A flush bank account inspired me the other day to buy two new pairs of athletic socks, a spending spree that I hid from my wife until I thought the timing was right.
She chose that moment to confess that she, too, had been prodigal, having taken to the cleaners a wool sweater that needed mending.
We have the examples of Depression-era parents to thank for these periodic urges to live large. But the poet William Blake, about whom I’ve begun reading lately, might not have agreed, arguing that by restricting ourselves so, we shrink our imaginations, and thus attenuate our connection to divine creativity. At least, I think he might argue that way, though I haven’t read far and only with momentary comprehension. Anything that restricts — from within, from without — I gather was anathema to him.
This heavenly day — at last, the first, I think, of spring — has contrariwise nurtured heady thoughts. “Damn,” I just heard myself say, “I’m gonna buy me another pair of athletic socks!”

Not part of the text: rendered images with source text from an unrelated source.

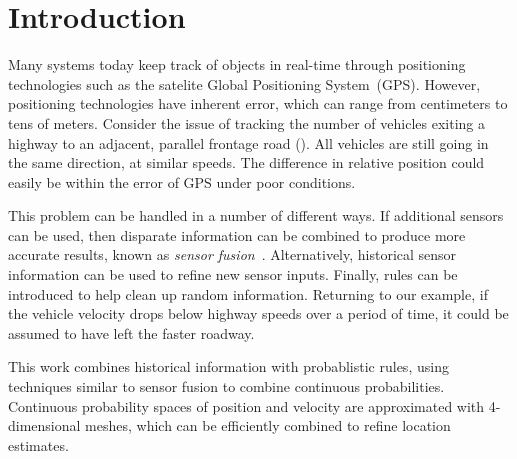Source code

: \section{Introduction}

Many systems today keep track of objects in real-time through positioning technologies such as the satelite Global Positioning System~(GPS)\cite{gpsGov}.
However, positioning technologies have inherent error, which can range from centimeters to tens of meters.
Consider the issue of tracking the number of vehicles exiting a highway to an adjacent, parallel frontage road (). All vehicles are still going in the same direction, at similar speeds. The difference in relative position could easily be within the error of GPS under poor conditions.

This problem can be handled in a number of different ways. If additional sensors can be used, then disparate information can be combined to produce more accurate results, known as \textit{sensor fusion}~\cite{moravecAIM88}.
Alternatively, historical sensor information can be used to refine new sensor inputs.
Finally, rules can be introduced to help clean up random information. Returning to our example, if the vehicle velocity drops below highway speeds over a period of time, it could be assumed to have left the faster roadway.

This work combines historical information with probablistic rules, using techniques similar to sensor fusion to combine continuous probabilities. Continuous probability spaces of position and velocity are approximated with 4-dimensional meshes, which can be efficiently combined to refine location estimates.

Neruda once wrote of shoes imprisoning the feet, so at the least I’d like mine to be comfortable in their confinement. I think they may be up for parole in a few weeks. I worry a bit that they may have begun to curl in — I think that’s what happens as you age. Soles — and souls — must stretch, and warmer weather helps in that regard.
All of a sudden — embracing our alter egos, emboldened by the lighter air — Mary and I come and go talking of the Ponte Vecchio. Or the north end of the south island or the south end of the north island.
When? she asks. Who knows? Maybe September, I say.
Meanwhile, things are going well here, everything’s rolling on wheels. We’re raking and currying and dragging and furrowing and clipping and snipping and edging and fledging, pursuing the dictates of the season as we make way for the imagination, now that it’s spring.